- What you need to do -
The output should be all lines of the entries below in which the word "prime" occurs.

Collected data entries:
((
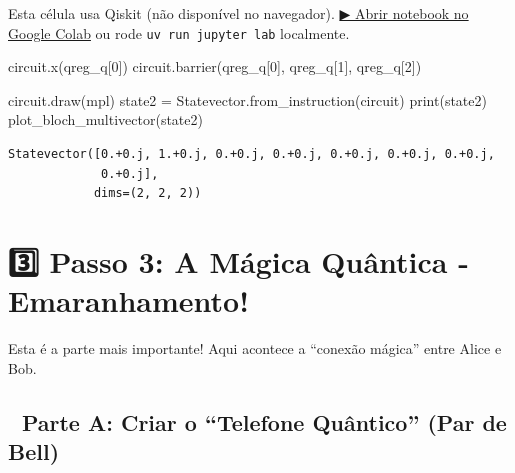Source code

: \documentclass[
  brazilian,
]{report}
\newenvironment{Shaded}{\begin{snugshade}}{\end{snugshade}}
\newcommand{\BuiltInTok}[1]{\textcolor[rgb]{0.00,0.23,0.31}{#1}}
\newcommand{\DecValTok}[1]{\textcolor[rgb]{0.68,0.00,0.00}{#1}}
\newcommand{\NormalTok}[1]{\textcolor[rgb]{0.00,0.23,0.31}{#1}}
\newcommand{\OperatorTok}[1]{\textcolor[rgb]{0.37,0.37,0.37}{#1}}
\newcommand{\StringTok}[1]{\textcolor[rgb]{0.13,0.47,0.30}{#1}}
\begin{document}
\begin{tcolorbox}[enhanced jigsaw, arc=.35mm, bottomrule=.15mm, bottomtitle=1mm, breakable, colback=white, colbacktitle=quarto-callout-warning-color!10!white, colframe=quarto-callout-warning-color-frame, coltitle=black, left=2mm, leftrule=.75mm, opacityback=0, opacitybacktitle=0.6, rightrule=.15mm, title=\textcolor{quarto-callout-warning-color}{\faExclamationTriangle}\hspace{0.5em}{⚛️ Célula Qiskit --- execute no Colab ou localmente}, titlerule=0mm, toprule=.15mm, toptitle=1mm]

Esta célula usa Qiskit (não disponível no navegador).
\href{https://colab.research.google.com/github/maxwellamaral/aula-quantum/blob/main/notebooks/02-teletransport.ipynb}{▶
Abrir notebook no Google Colab} ou rode \texttt{uv\ run\ jupyter\ lab}
localmente.

\begin{Shaded}
\begin{Highlighting}[]


\NormalTok{circuit.x(qreg\_q[}\DecValTok{0}\NormalTok{])}
\NormalTok{circuit.barrier(qreg\_q[}\DecValTok{0}\NormalTok{], qreg\_q[}\DecValTok{1}\NormalTok{], qreg\_q[}\DecValTok{2}\NormalTok{])}

\NormalTok{circuit.draw(}\StringTok{\textquotesingle{}mpl\textquotesingle{}}\NormalTok{)}
\NormalTok{state2 }\OperatorTok{=}\NormalTok{ Statevector.from\_instruction(circuit)}
\BuiltInTok{print}\NormalTok{(state2)}
\NormalTok{plot\_bloch\_multivector(state2)}
\end{Highlighting}
\end{Shaded}

\end{tcolorbox}

\begin{verbatim}
Statevector([0.+0.j, 1.+0.j, 0.+0.j, 0.+0.j, 0.+0.j, 0.+0.j, 0.+0.j,
             0.+0.j],
            dims=(2, 2, 2))
\end{verbatim}

\section{3️⃣ Passo 3: A Mágica Quântica -
Emaranhamento!}\label{passo-3-a-muxe1gica-quuxe2ntica---emaranhamento}

Esta é a parte mais importante! Aqui acontece a ``conexão mágica'' entre
Alice e Bob.

\subsection{🔗 Parte A: Criar o ``Telefone Quântico'' (Par de
Bell)}\label{parte-a-criar-o-telefone-quuxe2ntico-par-de-bell}
\end{document}
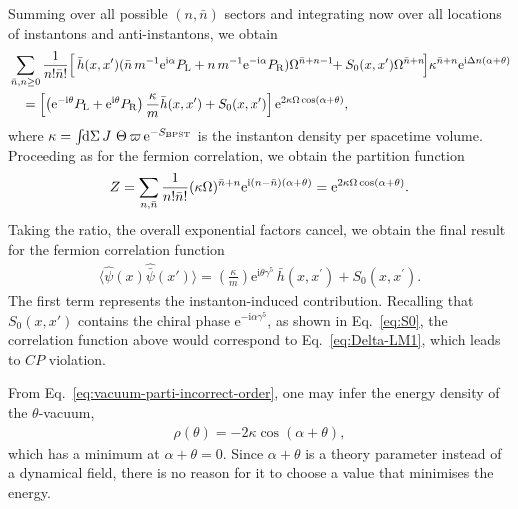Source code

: \documentclass[review]{elsarticle}
\numberwithin{equation}{section}
\numberwithin{table}{section}
\numberwithin{figure}{section}
\def\i{\mathrm{i}}
\def\e{\mathrm{e}}
\begin{document}
Summing over all possible $(n,\bar n)$ sectors and integrating now over all locations of instantons and anti-instantons, we obtain 
\begin{align}
    &\sum\limits_{\bar n,n\geq 0}\frac{1}{n!\bar n!} \Big[ {\,\bar h(x,x^\prime)}(\bar n\, m^{-1} {\rm e}^{{\rm i}\alpha} P_{\rm L}+n\, m^{-1} {\rm e}^{-{\rm i}\alpha} P_{\rm R}) \Omega^{\bar n+n -1} \!\!+ S_{0}(x,x^\prime) \Omega^{\bar n+n}\! \Big] \kappa^{\bar n +n} {\rm e}^{{\rm i}\Delta n(\alpha + \theta)} \notag\\
    &\quad=\left[\left({\rm e}^{-\i\theta} P_{\rm L}+{\rm e}^{{\rm i}\theta}  P_{\rm R}\right)\frac{  \kappa}{m}\bar h(x,x^\prime) + S_{0}(x,x^\prime)\right]{\rm e}^{2\kappa \Omega\cos(\alpha+\theta)}, 
    \label{eq:fermion-two-point-incorrect-order}
\end{align}
where $\kappa={\textstyle\int}\!{\rm d}\Sigma\,J\,
\,\Theta\,\varpi\,{\rm e}^{-S_{\rm BPST}}
$ is the instanton density per spacetime volume.
Proceeding as for the fermion correlation, we obtain the partition function
\begin{align}
    Z = \sum_{n,\bar n}\frac{1}{n!\bar n!}(\kappa \Omega)^{\bar n+n}{ \rm e}^{{\rm i}  (n-\bar n)(\alpha+\theta)}={\rm e}^{2\kappa \Omega \cos(\alpha+\theta)}. 
    \label{eq:vacuum-parti-incorrect-order}
\end{align}
Taking the ratio, the overall exponential factors cancel, we obtain the final result for the fermion correlation function
\begin{align}
    \langle\hat{\psi}(x)\hat{\bar\psi}(x')\rangle=\left(\frac{\kappa}{m}\right)\e^{\i\theta\gamma^5}\,\bar h(x,x^\prime) + S_{0}(x,x^\prime). 
    \label{eq:correlation-incorrect-order}
\end{align}
The first term represents the instanton-induced contribution. Recalling that $S_0(x,x')$ contains the chiral phase $\e^{-\i\alpha\gamma^5}$, as shown in Eq.~\eqref{eq:S0}, the correlation function above would correspond to Eq.~\eqref{eq:Delta-LM1}, which leads to $CP$ violation.

From Eq.~\eqref{eq:vacuum-parti-incorrect-order}, one may infer the energy density of the $\theta$-vacuum,
\begin{align}
    \rho(\theta) = -2\kappa \cos(\alpha+\theta),
\end{align}
which has a minimum at $\alpha+\theta=0$. Since $\alpha+\theta$ is a theory parameter instead of a dynamical field, there is no reason for it to choose a value that minimises the energy.
\end{document}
))
- Written answer -
    &\sum\limits_{\bar n,n\geq 0}\frac{1}{n!\bar n!} \Big[ {\,\bar h(x,x^\prime)}(\bar n\, m^{-1} {\rm e}^{{\rm i}\alpha} P_{\rm L}+n\, m^{-1} {\rm e}^{-{\rm i}\alpha} P_{\rm R}) \Omega^{\bar n+n -1} \!\!+ S_{0}(x,x^\prime) \Omega^{\bar n+n}\! \Big] \kappa^{\bar n +n} {\rm e}^{{\rm i}\Delta n(\alpha + \theta)} \notag\\
    &\quad=\left[\left({\rm e}^{-\i\theta} P_{\rm L}+{\rm e}^{{\rm i}\theta}  P_{\rm R}\right)\frac{  \kappa}{m}\bar h(x,x^\prime) + S_{0}(x,x^\prime)\right]{\rm e}^{2\kappa \Omega\cos(\alpha+\theta)}, 
    \langle\hat{\psi}(x)\hat{\bar\psi}(x')\rangle=\left(\frac{\kappa}{m}\right)\e^{\i\theta\gamma^5}\,\bar h(x,x^\prime) + S_{0}(x,x^\prime). 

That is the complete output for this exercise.